My Lords, I tabled amendments in this group on Monday. Had the noble Lord, Lord McKenzie of Luton, put down his amendment a day earlier, I would simply have added my name to that because it covers the issues.
My interest in local land registers is very recent—a matter of days. This part of the Bill was drawn to my attention by my council officers and particularly by Richard Townson, the democratic and legal services manager, who gave me a quick tutorial. I am not terribly upset that I did not become an expert in the subject a lot earlier, but needs must. I have a number of questions that the Minister may not be able to answer today, but if he cannot, I would be grateful for a reply in writing. I am aware that I should have made this speech in Grand Committee, but as I said earlier today, I was not available for House of Lords duties at the time.
The national Land Registry deals with the register of title—ownership issues—and does not go beyond that. We are told that it is run extremely efficiently and that is certainly my experience of using it. There are then local land registers that tell you that charges on a particular parcel of land exist. Those charges may be a requirement to pay money to someone, but most of them nowadays are constraints on the use of the land due to planning decisions or highways decisions.
The LLC1 search is a simple search to know what is on the local land register. I have a copy of the form—it is a simple one-sided form. That will produce, for example, information that the house in which I live is situated in the Winewall and Cotton Tree conservation area, which is something that you would want to know if you were buying my house, which is not for sale. Then there is a search to which noble Lords have referred that is known—this is a Law Society form—as CON29, and I have a copy of that form. I am tempted to read the whole thing out to prove a point, but that would test the patience of the House even by my standards. The points that the noble Lord, Lord McKenzie, made are good examples of what is on the form.
The form starts with planning and building regulation involvement with that property and ends with argon gas, and there is a whole series of things in between. This is a complicated form that requires quite a lot of research. I understand that all the information required for that form is not on the local land register, which is why the second search has to take place. We are told by the LGA that in more than 90% of cases the two requests are made together. In my authority the figure is around 99%, so it is a joint job, but not simple or straightforward.
Schedule 4 provides for local land registers to be replaced by a single national register of local land charges on the grounds of centralisation, efficiency and economies of scale. Those are arguments that we hear many times—sometimes they are true and sometimes they are very untrue.

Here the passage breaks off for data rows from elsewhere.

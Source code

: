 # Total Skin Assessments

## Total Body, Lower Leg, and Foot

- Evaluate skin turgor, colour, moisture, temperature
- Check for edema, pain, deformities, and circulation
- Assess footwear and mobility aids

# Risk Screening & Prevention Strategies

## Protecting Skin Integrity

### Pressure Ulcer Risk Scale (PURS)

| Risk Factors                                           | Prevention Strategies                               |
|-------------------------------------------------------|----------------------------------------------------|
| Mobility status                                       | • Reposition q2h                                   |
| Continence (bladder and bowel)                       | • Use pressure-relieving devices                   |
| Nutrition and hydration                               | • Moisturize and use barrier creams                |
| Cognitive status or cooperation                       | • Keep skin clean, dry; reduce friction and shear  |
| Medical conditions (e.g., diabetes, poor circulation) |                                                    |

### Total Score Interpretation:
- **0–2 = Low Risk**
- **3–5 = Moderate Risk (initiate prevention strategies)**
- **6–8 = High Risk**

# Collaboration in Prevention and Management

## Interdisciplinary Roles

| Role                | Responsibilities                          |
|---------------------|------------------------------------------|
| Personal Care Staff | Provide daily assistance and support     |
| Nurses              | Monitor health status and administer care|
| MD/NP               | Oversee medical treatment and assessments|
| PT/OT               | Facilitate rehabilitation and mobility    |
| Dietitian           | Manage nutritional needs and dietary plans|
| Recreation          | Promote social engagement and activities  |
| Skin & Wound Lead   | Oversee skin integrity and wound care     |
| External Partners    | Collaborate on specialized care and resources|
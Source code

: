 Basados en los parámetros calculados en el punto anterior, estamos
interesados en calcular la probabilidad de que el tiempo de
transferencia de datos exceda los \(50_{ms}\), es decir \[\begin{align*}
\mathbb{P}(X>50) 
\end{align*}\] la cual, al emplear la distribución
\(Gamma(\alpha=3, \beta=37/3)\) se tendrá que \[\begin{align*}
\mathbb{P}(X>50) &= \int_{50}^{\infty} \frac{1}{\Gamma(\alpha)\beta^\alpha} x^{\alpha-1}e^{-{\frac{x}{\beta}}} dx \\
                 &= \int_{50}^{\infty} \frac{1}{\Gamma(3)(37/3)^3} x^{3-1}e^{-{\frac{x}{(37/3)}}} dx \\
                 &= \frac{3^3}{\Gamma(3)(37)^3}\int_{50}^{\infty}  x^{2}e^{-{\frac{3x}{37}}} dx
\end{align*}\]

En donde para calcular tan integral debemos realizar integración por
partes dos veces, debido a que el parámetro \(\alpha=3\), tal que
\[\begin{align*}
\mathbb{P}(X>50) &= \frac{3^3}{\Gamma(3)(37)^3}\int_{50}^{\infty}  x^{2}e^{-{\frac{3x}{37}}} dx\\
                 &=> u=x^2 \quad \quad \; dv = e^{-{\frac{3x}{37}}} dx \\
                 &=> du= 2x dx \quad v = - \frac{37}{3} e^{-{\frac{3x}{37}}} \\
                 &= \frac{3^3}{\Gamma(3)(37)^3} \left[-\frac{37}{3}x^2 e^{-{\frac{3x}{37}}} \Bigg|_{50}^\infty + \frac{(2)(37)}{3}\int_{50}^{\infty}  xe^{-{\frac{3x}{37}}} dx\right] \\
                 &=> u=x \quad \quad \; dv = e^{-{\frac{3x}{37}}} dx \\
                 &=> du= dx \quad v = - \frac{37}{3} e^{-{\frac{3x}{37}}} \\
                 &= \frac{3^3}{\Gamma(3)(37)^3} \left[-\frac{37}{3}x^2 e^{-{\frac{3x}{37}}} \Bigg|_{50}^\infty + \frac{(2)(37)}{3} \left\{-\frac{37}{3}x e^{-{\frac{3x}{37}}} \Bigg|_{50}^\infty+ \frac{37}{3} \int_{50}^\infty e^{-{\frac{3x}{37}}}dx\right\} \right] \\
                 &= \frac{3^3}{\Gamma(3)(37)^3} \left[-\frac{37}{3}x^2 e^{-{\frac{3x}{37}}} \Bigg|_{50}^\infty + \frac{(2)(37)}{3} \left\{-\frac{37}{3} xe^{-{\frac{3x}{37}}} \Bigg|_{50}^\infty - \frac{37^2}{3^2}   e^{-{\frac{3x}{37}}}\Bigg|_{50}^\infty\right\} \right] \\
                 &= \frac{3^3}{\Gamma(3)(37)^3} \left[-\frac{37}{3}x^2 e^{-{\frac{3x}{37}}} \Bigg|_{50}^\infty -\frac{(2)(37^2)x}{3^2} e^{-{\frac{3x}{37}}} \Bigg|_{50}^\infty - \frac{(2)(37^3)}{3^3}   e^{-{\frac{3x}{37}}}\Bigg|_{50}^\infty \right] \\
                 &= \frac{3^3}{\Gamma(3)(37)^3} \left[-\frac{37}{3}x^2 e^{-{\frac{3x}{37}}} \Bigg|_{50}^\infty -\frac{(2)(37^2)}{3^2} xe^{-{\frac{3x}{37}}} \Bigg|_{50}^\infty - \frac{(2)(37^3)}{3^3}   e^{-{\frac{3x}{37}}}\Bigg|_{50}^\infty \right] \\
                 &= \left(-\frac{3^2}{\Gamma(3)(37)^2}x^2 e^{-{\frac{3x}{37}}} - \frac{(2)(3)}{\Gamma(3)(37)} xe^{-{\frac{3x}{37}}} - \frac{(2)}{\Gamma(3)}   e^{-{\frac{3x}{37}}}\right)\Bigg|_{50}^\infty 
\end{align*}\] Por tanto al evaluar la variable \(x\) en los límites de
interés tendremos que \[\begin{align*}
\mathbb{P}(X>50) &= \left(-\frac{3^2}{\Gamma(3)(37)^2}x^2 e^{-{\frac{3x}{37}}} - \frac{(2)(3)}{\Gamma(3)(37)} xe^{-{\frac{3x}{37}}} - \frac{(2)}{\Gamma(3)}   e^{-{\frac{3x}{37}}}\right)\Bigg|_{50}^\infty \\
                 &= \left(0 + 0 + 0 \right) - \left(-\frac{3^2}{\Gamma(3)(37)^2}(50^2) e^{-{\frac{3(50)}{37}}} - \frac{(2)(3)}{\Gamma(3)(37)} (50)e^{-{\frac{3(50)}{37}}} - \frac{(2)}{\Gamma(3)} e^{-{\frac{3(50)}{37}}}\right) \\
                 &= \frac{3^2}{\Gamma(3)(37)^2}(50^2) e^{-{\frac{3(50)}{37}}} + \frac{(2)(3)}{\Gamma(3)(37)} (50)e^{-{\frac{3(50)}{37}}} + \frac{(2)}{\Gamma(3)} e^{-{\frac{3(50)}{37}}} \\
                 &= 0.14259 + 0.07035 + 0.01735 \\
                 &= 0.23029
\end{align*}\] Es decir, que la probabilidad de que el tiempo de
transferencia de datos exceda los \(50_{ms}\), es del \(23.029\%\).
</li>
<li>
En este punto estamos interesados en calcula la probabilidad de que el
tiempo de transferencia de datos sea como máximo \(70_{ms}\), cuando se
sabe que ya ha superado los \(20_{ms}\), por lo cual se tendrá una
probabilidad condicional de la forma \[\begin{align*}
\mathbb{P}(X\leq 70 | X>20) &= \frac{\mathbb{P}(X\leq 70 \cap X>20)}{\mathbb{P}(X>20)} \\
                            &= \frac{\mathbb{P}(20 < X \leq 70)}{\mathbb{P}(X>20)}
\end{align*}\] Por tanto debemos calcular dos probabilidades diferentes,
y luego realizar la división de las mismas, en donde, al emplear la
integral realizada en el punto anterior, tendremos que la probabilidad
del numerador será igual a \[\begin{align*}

But for each area this will consist of the information already in the local register for that area plus each local land charge that is subsequently registered. The originating authority for a new or amended local land charge or cancellation will in future have a duty to apply to the Chief Land Registrar—the National Land Registry—for its registration on that central register. It seems to a lot of us that that process has not been properly thought out, has not been costed properly and will lead to a lot of difficulties.
As far as the transitional period is concerned, will local authorities be able to continue to set their own charges for this service during the transitional period? What assessment has been made of the additional costs to local authorities for the transfer of records to the national register, because all the records on the existing local registers will have to be transferred to the national register? Some councils still have manual systems, believe it or not. I am told that there are 40 or 50 out of the 350-odd. What assessment has been made of the costs and the process of digitalising these manual records for the authorities that still keep them in dusty files down in the cellar? What is the timescale for the complete transfer to the national system? Has a proper timescale been worked out or is it back-of-the-fag-packet stuff?

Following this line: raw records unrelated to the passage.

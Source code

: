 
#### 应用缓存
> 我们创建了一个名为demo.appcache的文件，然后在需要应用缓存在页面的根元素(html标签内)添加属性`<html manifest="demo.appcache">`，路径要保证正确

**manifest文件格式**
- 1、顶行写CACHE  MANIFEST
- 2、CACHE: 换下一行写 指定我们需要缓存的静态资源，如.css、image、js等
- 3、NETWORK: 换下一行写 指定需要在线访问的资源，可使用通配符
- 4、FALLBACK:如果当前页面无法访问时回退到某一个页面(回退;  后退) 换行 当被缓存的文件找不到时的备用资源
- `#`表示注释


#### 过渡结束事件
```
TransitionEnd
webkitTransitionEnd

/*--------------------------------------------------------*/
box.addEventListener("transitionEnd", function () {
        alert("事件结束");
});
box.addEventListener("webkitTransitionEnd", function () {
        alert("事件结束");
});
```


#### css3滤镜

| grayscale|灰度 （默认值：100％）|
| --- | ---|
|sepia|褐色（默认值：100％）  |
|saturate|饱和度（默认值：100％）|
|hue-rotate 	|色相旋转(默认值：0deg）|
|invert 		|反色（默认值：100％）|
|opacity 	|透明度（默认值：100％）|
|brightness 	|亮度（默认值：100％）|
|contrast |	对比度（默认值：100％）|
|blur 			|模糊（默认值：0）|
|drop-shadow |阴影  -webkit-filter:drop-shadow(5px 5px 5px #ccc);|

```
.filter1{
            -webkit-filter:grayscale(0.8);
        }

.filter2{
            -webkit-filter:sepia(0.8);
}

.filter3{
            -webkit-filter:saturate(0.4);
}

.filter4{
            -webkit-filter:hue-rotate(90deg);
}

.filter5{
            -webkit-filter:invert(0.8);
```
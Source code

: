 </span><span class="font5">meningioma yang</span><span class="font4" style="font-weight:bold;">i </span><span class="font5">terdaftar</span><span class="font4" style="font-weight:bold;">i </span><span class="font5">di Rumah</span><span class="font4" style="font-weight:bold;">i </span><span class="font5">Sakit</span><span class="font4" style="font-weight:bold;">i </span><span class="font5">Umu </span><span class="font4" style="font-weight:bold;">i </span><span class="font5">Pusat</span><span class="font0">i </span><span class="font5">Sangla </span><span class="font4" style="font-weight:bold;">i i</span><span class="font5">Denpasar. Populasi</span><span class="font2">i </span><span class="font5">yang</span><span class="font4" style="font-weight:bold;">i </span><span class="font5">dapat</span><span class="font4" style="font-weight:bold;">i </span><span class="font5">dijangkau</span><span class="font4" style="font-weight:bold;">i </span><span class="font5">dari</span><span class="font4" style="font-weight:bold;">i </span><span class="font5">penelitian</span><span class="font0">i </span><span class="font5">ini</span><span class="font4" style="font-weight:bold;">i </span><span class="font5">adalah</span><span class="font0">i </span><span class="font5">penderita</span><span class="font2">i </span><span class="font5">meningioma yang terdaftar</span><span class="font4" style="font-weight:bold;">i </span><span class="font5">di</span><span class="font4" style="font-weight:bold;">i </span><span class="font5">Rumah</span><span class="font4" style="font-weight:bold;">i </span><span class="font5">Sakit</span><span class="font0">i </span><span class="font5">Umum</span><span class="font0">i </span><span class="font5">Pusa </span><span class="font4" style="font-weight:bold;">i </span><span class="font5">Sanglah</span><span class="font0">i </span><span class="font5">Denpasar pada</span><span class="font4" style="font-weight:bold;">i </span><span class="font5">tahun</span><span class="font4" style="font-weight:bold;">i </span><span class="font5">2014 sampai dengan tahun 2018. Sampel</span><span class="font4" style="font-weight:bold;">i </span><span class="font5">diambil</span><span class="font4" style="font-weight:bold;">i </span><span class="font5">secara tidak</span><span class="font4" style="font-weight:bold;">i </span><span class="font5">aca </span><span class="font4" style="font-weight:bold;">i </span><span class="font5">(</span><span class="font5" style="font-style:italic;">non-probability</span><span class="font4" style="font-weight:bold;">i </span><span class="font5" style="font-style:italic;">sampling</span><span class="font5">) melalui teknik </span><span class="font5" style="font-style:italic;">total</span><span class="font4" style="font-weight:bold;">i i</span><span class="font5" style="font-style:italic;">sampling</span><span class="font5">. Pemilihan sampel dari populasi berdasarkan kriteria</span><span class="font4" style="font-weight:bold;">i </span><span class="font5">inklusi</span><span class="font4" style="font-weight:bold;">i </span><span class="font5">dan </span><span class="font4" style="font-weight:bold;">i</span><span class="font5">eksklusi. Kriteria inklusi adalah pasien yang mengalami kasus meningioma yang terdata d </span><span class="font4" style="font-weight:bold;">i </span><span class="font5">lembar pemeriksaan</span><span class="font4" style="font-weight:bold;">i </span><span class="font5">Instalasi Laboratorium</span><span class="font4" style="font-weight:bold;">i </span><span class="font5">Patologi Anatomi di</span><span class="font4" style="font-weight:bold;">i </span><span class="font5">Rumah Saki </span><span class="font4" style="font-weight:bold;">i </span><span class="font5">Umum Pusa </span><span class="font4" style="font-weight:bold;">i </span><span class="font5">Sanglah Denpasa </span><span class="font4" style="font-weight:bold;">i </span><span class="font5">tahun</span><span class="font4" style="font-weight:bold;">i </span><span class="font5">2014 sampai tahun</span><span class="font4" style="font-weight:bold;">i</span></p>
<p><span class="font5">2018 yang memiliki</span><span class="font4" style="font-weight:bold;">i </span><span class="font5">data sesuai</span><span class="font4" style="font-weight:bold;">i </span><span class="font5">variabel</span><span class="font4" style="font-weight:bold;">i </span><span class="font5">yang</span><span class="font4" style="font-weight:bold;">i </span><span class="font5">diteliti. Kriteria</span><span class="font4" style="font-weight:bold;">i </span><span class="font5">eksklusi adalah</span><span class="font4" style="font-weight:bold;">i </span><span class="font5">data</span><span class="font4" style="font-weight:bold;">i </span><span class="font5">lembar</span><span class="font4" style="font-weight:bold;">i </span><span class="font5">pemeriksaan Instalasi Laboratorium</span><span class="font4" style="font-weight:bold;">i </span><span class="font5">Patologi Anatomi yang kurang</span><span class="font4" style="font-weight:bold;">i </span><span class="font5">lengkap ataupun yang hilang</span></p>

As far as the future system is concerned, will the originating local authorities send the new amended or cancelled registrations—all the CON29 stuff and the ordinary registrations—to the Chief Land Registrar to be entered on to the system or will the local authorities have to do it themselves through their computers? Will they put it on directly or will they send it off nationally so that it is put on nationally? I am asking these questions because people are going round from the Land Registry and/or the department talking to local authorities. The local authorities I know about are no wiser when these people have gone round about what they are saying, because they do not really know.
What assessment has been made of the cost to local authorities of having to provide the updated information to the national system or put it on themselves? How will it be different from the present position? If a local authority is simply putting it on its own computer system and in future it has to put it on the national system, what is new?

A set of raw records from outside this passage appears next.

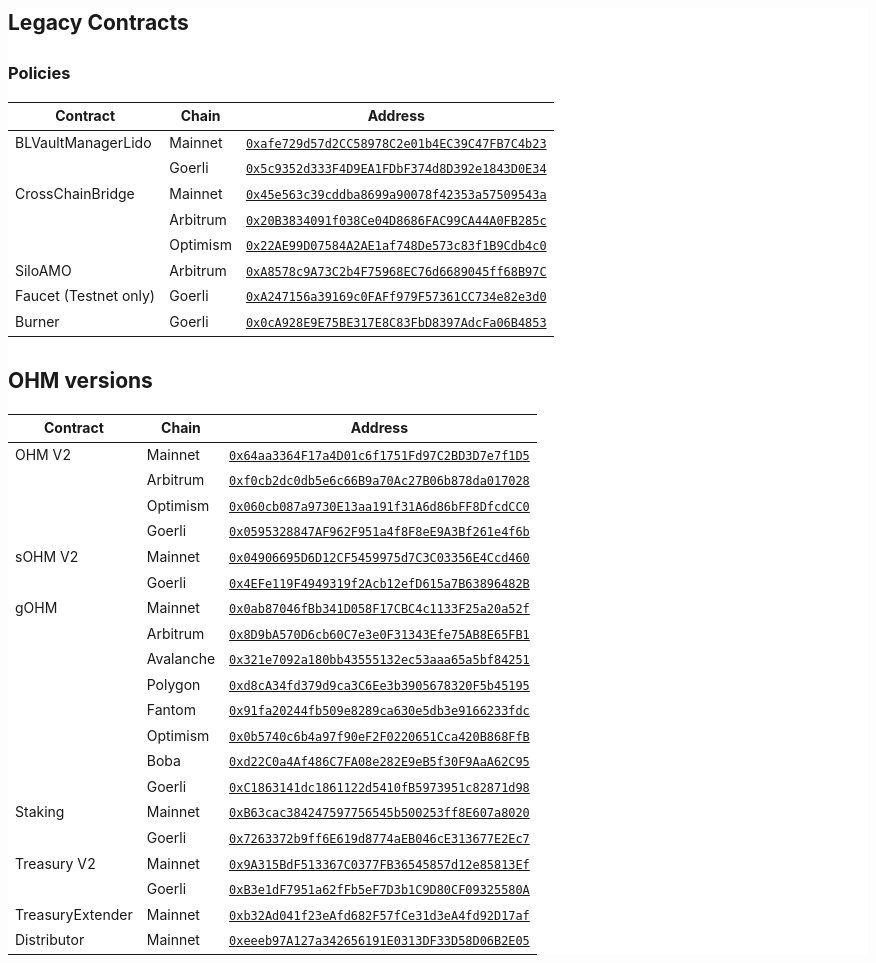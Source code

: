 


## Legacy Contracts

### Policies


| Contract              | Chain    | Address                                                                                                                        |
| --------------------- | -------- | ------------------------------------------------------------------------------------------------------------------------------ |
| BLVaultManagerLido    | Mainnet  | [`0xafe729d57d2CC58978C2e01b4EC39C47FB7C4b23`](https://etherscan.io/address/0xafe729d57d2CC58978C2e01b4EC39C47FB7C4b23)        |
|                       | Goerli   | [`0x5c9352d333F4D9EA1FDbF374d8D392e1843D0E34`](https://goerli.etherscan.io/address/0x5c9352d333F4D9EA1FDbF374d8D392e1843D0E34) |
| CrossChainBridge      | Mainnet  | [`0x45e563c39cddba8699a90078f42353a57509543a`](https://etherscan.io/address/0x45e563c39cddba8699a90078f42353a57509543a)        |
|                       | Arbitrum | [`0x20B3834091f038Ce04D8686FAC99CA44A0FB285c`](https://arbiscan.io/address/0x20B3834091f038Ce04D8686FAC99CA44A0FB285c)         |
|                       | Optimism | [`0x22AE99D07584A2AE1af748De573c83f1B9Cdb4c0`](https://optimistic.etherscan.io/address/0x22AE99D07584A2AE1af748De573c83f1B9Cdb4c0)         |
| SiloAMO               | Arbitrum | [`0xA8578c9A73C2b4F75968EC76d6689045ff68B97C`](https://arbiscan.io/address/0xA8578c9A73C2b4F75968EC76d6689045ff68B97C)         |
| Faucet (Testnet only) | Goerli   | [`0xA247156a39169c0FAFf979F57361CC734e82e3d0`](https://goerli.etherscan.io/address/0xA247156a39169c0FAFf979F57361CC734e82e3d0) |
| Burner | Goerli   | [`0x0cA928E9E75BE317E8C83FbD8397AdcFa06B4853`](https://goerli.etherscan.io/address/0x0cA928E9E75BE317E8C83FbD8397AdcFa06B4853) |


## OHM versions
| Contract                                    | Chain     | Address                                                                                                                          |
| ------------------------------------------- | --------- | -------------------------------------------------------------------------------------------------------------------------------- |
| OHM V2                                      | Mainnet   | [`0x64aa3364F17a4D01c6f1751Fd97C2BD3D7e7f1D5`](https://etherscan.io/address/0x64aa3364F17a4D01c6f1751Fd97C2BD3D7e7f1D5)          |
|                                             | Arbitrum  | [`0xf0cb2dc0db5e6c66B9a70Ac27B06b878da017028`](https://arbiscan.io/token/0xf0cb2dc0db5e6c66B9a70Ac27B06b878da017028)             |
|                                             | Optimism  | [`0x060cb087a9730E13aa191f31A6d86bFF8DfcdCC0`](https://optimistic.etherscan.io/address/0x060cb087a9730E13aa191f31A6d86bFF8DfcdCC0)             |
|                                             | Goerli    | [`0x0595328847AF962F951a4f8F8eE9A3Bf261e4f6b`](https://goerli.etherscan.io/address/0x0595328847AF962F951a4f8F8eE9A3Bf261e4f6b)   |
| sOHM V2                                     | Mainnet   | [`0x04906695D6D12CF5459975d7C3C03356E4Ccd460`](https://etherscan.io/address/0x04906695D6D12CF5459975d7C3C03356E4Ccd460)          |
|                                             | Goerli    | [`0x4EFe119F4949319f2Acb12efD615a7B63896482B`](https://goerli.etherscan.io/address/0x4EFe119F4949319f2Acb12efD615a7B63896482B)   |
| gOHM                                        | Mainnet   | [`0x0ab87046fBb341D058F17CBC4c1133F25a20a52f`](https://etherscan.io/address/0x0ab87046fBb341D058F17CBC4c1133F25a20a52f)          |
|                                             | Arbitrum  | [`0x8D9bA570D6cb60C7e3e0F31343Efe75AB8E65FB1`](https://arbiscan.io/token/0x8D9bA570D6cb60C7e3e0F31343Efe75AB8E65FB1)             |
|                                             | Avalanche | [`0x321e7092a180bb43555132ec53aaa65a5bf84251`](https://snowtrace.io/token/0x321e7092a180bb43555132ec53aaa65a5bf84251)            |
|                                             | Polygon   | [`0xd8cA34fd379d9ca3C6Ee3b3905678320F5b45195`](https://polygonscan.com/token/0xd8cA34fd379d9ca3C6Ee3b3905678320F5b45195)         |
|                                             | Fantom    | [`0x91fa20244fb509e8289ca630e5db3e9166233fdc`](https://ftmscan.com/token/0x91fa20244fb509e8289ca630e5db3e9166233fdc)             |
|                                             | Optimism  | [`0x0b5740c6b4a97f90eF2F0220651Cca420B868FfB`](https://optimistic.etherscan.io/token/0x0b5740c6b4a97f90eF2F0220651Cca420B868FfB) |
|                                             | Boba      | [`0xd22C0a4Af486C7FA08e282E9eB5f30F9AaA62C95`](https://bobascan.com/token/0xd22C0a4Af486C7FA08e282E9eB5f30F9AaA62C95)            |
|                                             | Goerli    | [`0xC1863141dc1861122d5410fB5973951c82871d98`](https://goerli.etherscan.io/address/0xC1863141dc1861122d5410fB5973951c82871d98)   |
| Staking                                     | Mainnet   | [`0xB63cac384247597756545b500253ff8E607a8020`](https://etherscan.io/address/0xB63cac384247597756545b500253ff8E607a8020)          |
|                                             | Goerli    | [`0x7263372b9ff6E619d8774aEB046cE313677E2Ec7`](https://goerli.etherscan.io/address/0x7263372b9ff6E619d8774aEB046cE313677E2Ec7)   |
| Treasury V2                                 | Mainnet   | [`0x9A315BdF513367C0377FB36545857d12e85813Ef`](https://etherscan.io/address/0x9A315BdF513367C0377FB36545857d12e85813Ef)          |
|                                             | Goerli    | [`0xB3e1dF7951a62fFb5eF7D3b1C9D80CF09325580A`](https://goerli.etherscan.io/address/0xB3e1dF7951a62fFb5eF7D3b1C9D80CF09325580A)   |
| TreasuryExtender                            | Mainnet   | [`0xb32Ad041f23eAfd682F57fCe31d3eA4fd92D17af`](https://etherscan.io/address/0xb32Ad041f23eAfd682F57fCe31d3eA4fd92D17af)          |
| Distributor                                 | Mainnet   | [`0xeeeb97A127a342656191E0313DF33D58D06B2E05`](https://etherscan.io/address/0xeeeb97A127a342656191E0313DF33D58D06B2E05)          |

What will be the future system for CON29 searches? As I have already said, at the moment most are combined with the LLC1 searches. What will be the future system for this? Will the request for CON29 searches be sent to the national system—to the Chief Land Registrar—who will then have to contact each local authority separately or each originating authority separately? If so, who will be responsible for dealing with it? Will it be dealt with nationally or locally? It seems impossible that the system will work unless it is dealt with locally; in that case, what is different from the present system and where is the saving?
Has an assessment been made of the cost to local authorities in the future? Will it be the same? Will it be less than now? Will it perhaps be even more than now because of the additional bureaucratic complications? How will local knowledge be catered for in the new system? One of the very important things about Land Registry searches at the moment is that the people dealing with them are dealing with them every day and they keep in touch with what is happening in planning, in highways and everything else in their local area. They will often say to applicants for a search, “You ought to know about this. You haven’t asked about this, but it’s important and you should know about it”. How will that sort of local knowledge and local information be provided for in a national system?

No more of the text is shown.